What you will do :: Would you retype exactly the lines below, starting with the one that has "## The second" and going on through the one that has "## Style of Play", with no pictures and nothing else?

Given entries ::
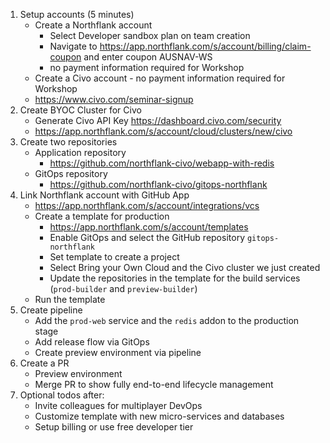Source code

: 1. Setup accounts (5 minutes)
    - Create a Northflank account
        - Select Developer sandbox plan on team creation
        - Navigate to https://app.northflank.com/s/account/billing/claim-coupon and enter coupon AUSNAV-WS
        - no payment information required for Workshop
    - Create a Civo account - no payment information required for Workshop
    -   https://www.civo.com/seminar-signup
2. Create BYOC Cluster for Civo
    - Generate Civo API Key https://dashboard.civo.com/security
    - https://app.northflank.com/s/account/cloud/clusters/new/civo
3. Create two repositories
    - Application repository 
        - https://github.com/northflank-civo/webapp-with-redis
    - GitOps repository
        - https://github.com/northflank-civo/gitops-northflank
4. Link Northflank account with GitHub App
    - https://app.northflank.com/s/account/integrations/vcs
    - Create a template for production
        - https://app.northflank.com/s/account/templates
        - Enable GitOps and select the GitHub repository `gitops-northflank`
        - Set template to create a project
        - Select Bring your Own Cloud and the Civo cluster we just created
        - Update the repositories in the template for the build services (`prod-builder` and `preview-builder`)
    - Run the template
5. Create pipeline
    - Add the `prod-web` service and the `redis` addon to the production stage
    - Add release flow via GitOps
    - Create preview environment via pipeline
6. Create a PR
    - Preview environment
    - Merge PR to show fully end-to-end lifecycle management
7. Optional todos after:
    - Invite colleagues for multiplayer DevOps
    - Customize template with new micro-services and databases
    - Setup billing or use free developer tier
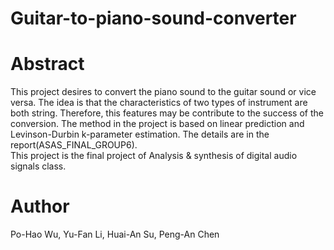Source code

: # Guitar-to-piano-sound-converter

# Abstract
This project desires to convert the piano sound to the guitar sound or vice versa. The idea is that the characteristics of two types of instrument are both string. Therefore, this features may be contribute to the success of the conversion. The method in the project is based on linear prediction and Levinson-Durbin k-parameter estimation. The details are in the report(ASAS_FINAL_GROUP6).\
This project is the final project of Analysis & synthesis of digital audio signals class. 

# Author
Po-Hao Wu, Yu-Fan Li, Huai-An Su, Peng-An Chen
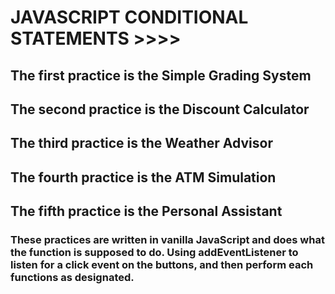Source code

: # JAVASCRIPT CONDITIONAL STATEMENTS >>>>
## The first practice is the Simple Grading System
## The second practice is the Discount Calculator
## The third practice is the Weather Advisor
## The fourth practice is the ATM Simulation
## The fifth practice is the Personal Assistant

### These practices are written in vanilla JavaScript and does what the function is supposed to do. Using addEventListener to listen for a click event on the buttons, and then perform each functions as designated.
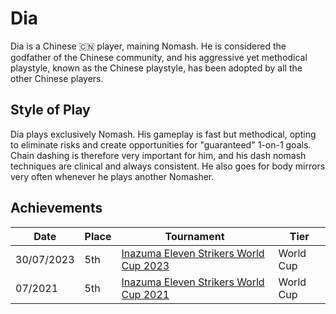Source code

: # Dia

Dia is a Chinese :cn: player, maining Nomash. 
He is considered the godfather of the Chinese community, 
and his aggressive yet methodical playstyle, known as the Chinese playstyle, has been adopted by all the other Chinese players.

## Style of Play

Dia plays exclusively Nomash. His gameplay is fast but methodical, opting to eliminate risks
and create opportunities for "guaranteed" 1-on-1 goals. Chain dashing is therefore very important
for him, and his dash nomash techniques are clinical and always consistent. He also goes for
body mirrors very often whenever he plays another Nomasher.  

## Achievements

|Date|Place|Tournament|Tier|
|-|-|-|-|
| 30/07/2023 | 5th | [Inazuma Eleven Strikers World Cup 2023](../../tournaments/worldcup23.md) | World Cup |
| 07/2021 | 5th | [Inazuma Eleven Strikers World Cup 2021](../../tournaments/worldcup21.md) | World Cup |
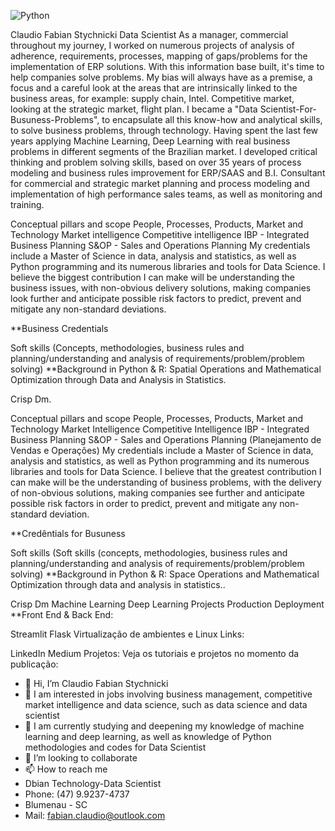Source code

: ![Python](https://user-images.githubusercontent.com/79420053/176183403-e1ccd4d7-b881-4fe4-913b-b8678ef6d85b.png)

Claudio Fabian Stychnicki
Data Scientist
As a manager, commercial throughout my journey, I worked on numerous projects of analysis of adherence, requirements, processes, mapping of gaps/problems for the implementation of ERP solutions. With this information base built, it's time to help companies solve problems. My bias will always have as a premise, a focus and a careful look at the areas that are intrinsically linked to the business areas, for example: supply chain, Intel. Competitive market, looking at the strategic market, flight plan. I became a "Data Scientist-For-Busuness-Problems", to encapsulate all this know-how and analytical skills, to solve business problems, through technology. Having spent the last few years applying Machine Learning, Deep Learning with real business problems in different segments of the Brazilian market. I developed critical thinking and problem solving skills, based on over 35 years of process modeling and business rules improvement for ERP/SAAS and B.I. Consultant for commercial and strategic market planning and process modeling and implementation of high performance sales teams, as well as monitoring and training.

Conceptual pillars and scope People, Processes, Products, Market and Technology Market intelligence Competitive intelligence IBP - Integrated Business Planning S&OP - Sales and Operations Planning My credentials include a Master of Science in data, analysis and statistics, as well as Python programming and its numerous libraries and tools for Data Science. I believe the biggest contribution I can make will be understanding the business issues, with non-obvious delivery solutions, making companies look further and anticipate possible risk factors to predict, prevent and mitigate any non-standard deviations.

**Business Credentials

Soft skills (Concepts, methodologies, business rules and planning/understanding and analysis of requirements/problem/problem solving) **Background in Python & R: Spatial Operations and Mathematical Optimization through Data and Analysis in Statistics.

Crisp Dm.

Conceptual pillars and scope
People, Processes, Products, Market and Technology
Market Intelligence
Competitive Intelligence
IBP - Integrated Business Planning
S&OP - Sales and Operations Planning (Planejamento de Vendas e Operações)
My credentials include a Master of Science in data, analysis and statistics, as well as Python programming and its numerous libraries and tools for Data Science. I believe that the greatest contribution I can make will be the understanding of business problems, with the delivery of non-obvious solutions, making companies see further and anticipate possible risk factors in order to predict, prevent and mitigate any non-standard deviation.

**Credêntials for Busuness

Soft skills (Soft skills (concepts, methodologies, business rules and planning/understanding and analysis of requirements/problem/problem solving)
**Background in Python & R: Space Operations and Mathematical Optimization through data and analysis in statistics..

Crisp Dm
Machine Learning
Deep Learning
Projects
Production
Deployment
**Front End & Back End:

Streamlit
Flask
Virtualização de ambientes e Linux
Links:

LinkedIn
Medium
Projetos:
Veja os tutoriais e projetos no momento da publicação:

- 👋 Hi, I’m Claudio Fabian Stychnicki
- 👀 I am interested in jobs involving business management, competitive market intelligence and data science, such as data science and data scientist
- 🌱 I am currently studying and deepening my knowledge of machine learning and deep learning, as well as knowledge of Python methodologies and codes for Data Scientist
- 💞️ I’m looking to collaborate 
- 📫 How to reach me
- Dbian Technology-Data Scientist 
- Phone: (47) 9.9237-4737
- Blumenau - SC
- Mail: fabian.claudio@outlook.com

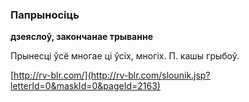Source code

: ### Папрыносіць
**дзеяслоў, закончанае трыванне**

Прынесці ўсё многае ці ўсіх, многіх. П. кашы грыбоў.

<a rel="author">[http://rv-blr.com/](http://rv-blr.com/slounik.jsp?letterId=0&maskId=0&pageId=2163)</a>
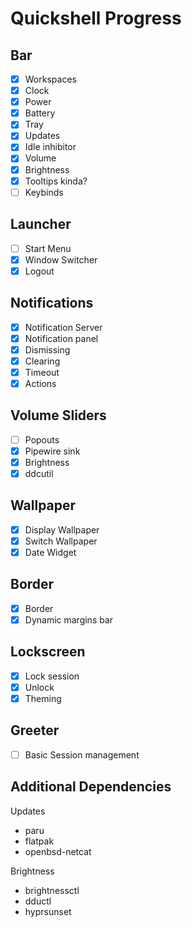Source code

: # Quickshell Progress

## Bar

- [x] Workspaces
- [x] Clock
- [x] Power
- [x] Battery
- [x] Tray
- [x] Updates
- [x] Idle inhibitor
- [x] Volume
- [x] Brightness
- [x] Tooltips kinda?
- [ ] Keybinds

## Launcher

- [ ] Start Menu
- [x] Window Switcher
- [x] Logout

## Notifications

- [x] Notification Server
- [x] Notification panel
- [x] Dismissing
- [x] Clearing
- [x] Timeout
- [x] Actions

## Volume Sliders

- [ ] Popouts
- [x] Pipewire sink
- [x] Brightness
- [x] ddcutil

## Wallpaper

- [x] Display Wallpaper
- [x] Switch Wallpaper
- [x] Date Widget

## Border

- [x] Border
- [x] Dynamic margins bar

## Lockscreen

- [x] Lock session
- [x] Unlock
- [x] Theming

## Greeter

- [ ] Basic Session management

## Additional Dependencies

Updates

- paru
- flatpak
- openbsd-netcat

Brightness

- brightnessctl
- dductl
- hyprsunset
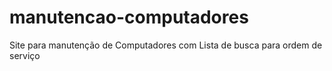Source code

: # manutencao-computadores
Site para manutenção de Computadores com Lista de busca para ordem de serviço
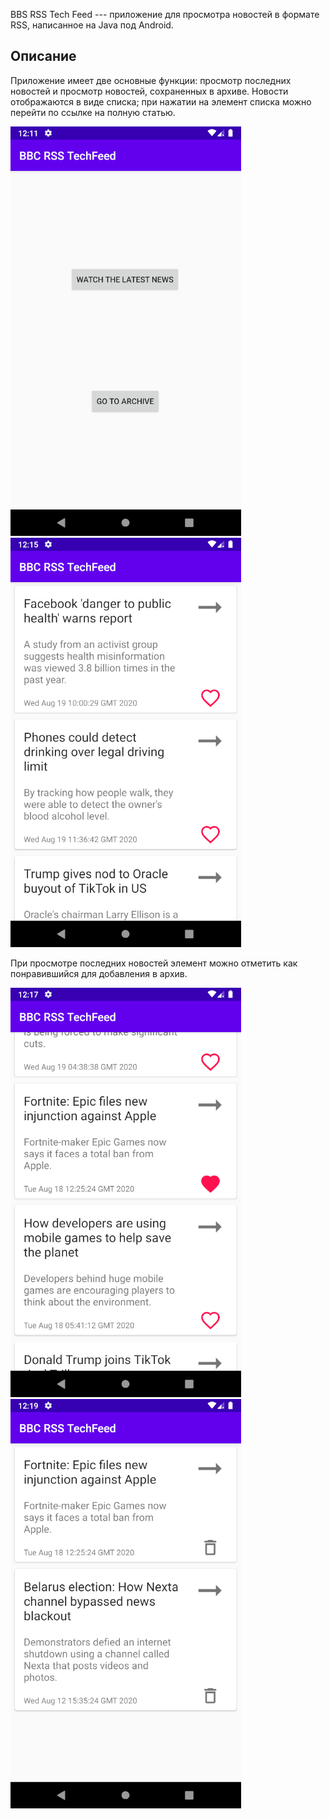 BBS RSS Tech Feed --- приложение для просмотра новостей в формате RSS, написанное на Java под Android.

## Описание

Приложение имеет две основные функции: просмотр последних новостей и просмотр новостей, сохраненных в архиве. Новости отображаются в виде списка; при нажатии на элемент списка можно перейти по ссылке на полную статью.

![launch screen](https://github.com/kukichek/BbsRssTechFeed/blob/master/resources/launch_activity.png)
![latest news](https://github.com/kukichek/BbsRssTechFeed/blob/master/resources/latest_news_activity.png)

При просмотре последних новостей элемент можно отметить как понравившийся для добавления в архив.

![choosed fav news](https://github.com/kukichek/BbsRssTechFeed/blob/master/resources/choose_fav_news.png)
![archive news](https://github.com/kukichek/BbsRssTechFeed/blob/master/resources/archive_news.png)
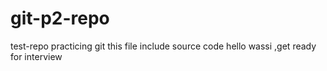 # git-p2-repo
test-repo
practicing git
this file include source code
hello wassi ,get ready for interview
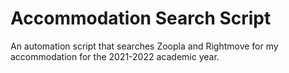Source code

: # Accommodation Search Script

An automation script that searches Zoopla and Rightmove for my accommodation for the 2021-2022 academic year.

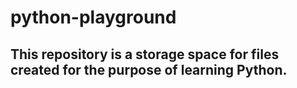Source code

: # python-playground

## This repository is a storage space for files created for the purpose of learning Python.
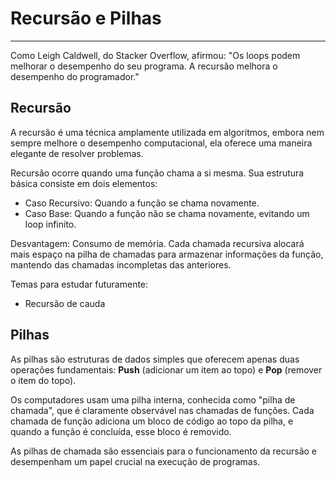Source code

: # Recursão e Pilhas
---

Como Leigh Caldwell, do Stacker Overflow, afirmou: "Os loops podem melhorar o desempenho do seu programa. A recursão melhora o desempenho do programador."
## Recursão

A recursão é uma técnica amplamente utilizada em algoritmos, embora nem sempre melhore o desempenho computacional, ela oferece uma maneira elegante de resolver problemas.

Recursão ocorre quando uma função chama a si mesma. Sua estrutura básica consiste em dois elementos:

- Caso Recursivo: Quando a função se chama novamente.
- Caso Base: Quando a função não se chama novamente, evitando um loop infinito.

Desvantagem: Consumo de memória. Cada chamada recursiva alocará mais espaço na pilha de chamadas para armazenar informações da função, mantendo das chamadas incompletas das anteriores.

Temas para estudar futuramente: 
- Recursão de cauda

## Pilhas

As pilhas são estruturas de dados simples que oferecem apenas duas operações fundamentais: **Push** (adicionar um item ao topo) e **Pop** (remover o item do topo).

Os computadores usam uma pilha interna, conhecida como "pilha de chamada", que é claramente observável nas chamadas de funções. Cada chamada de função adiciona um bloco de código ao topo da pilha, e quando a função é concluída, esse bloco é removido.

As pilhas de chamada são essenciais para o funcionamento da recursão e desempenham um papel crucial na execução de programas.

Your solution ::
## The second practice is the Discount Calculator
## The third practice is the Weather Advisor
## The fourth practice is the ATM Simulation
## The fifth practice is the Personal Assistant

### These practices are written in vanilla JavaScript and does what the function is supposed to do. Using addEventListener to listen for a click event on the buttons, and then perform each functions as designated.
Source code

: # Dia

Dia is a Chinese :cn: player, maining Nomash. 
He is considered the godfather of the Chinese community, 
and his aggressive yet methodical playstyle, known as the Chinese playstyle, has been adopted by all the other Chinese players.

## Style of Play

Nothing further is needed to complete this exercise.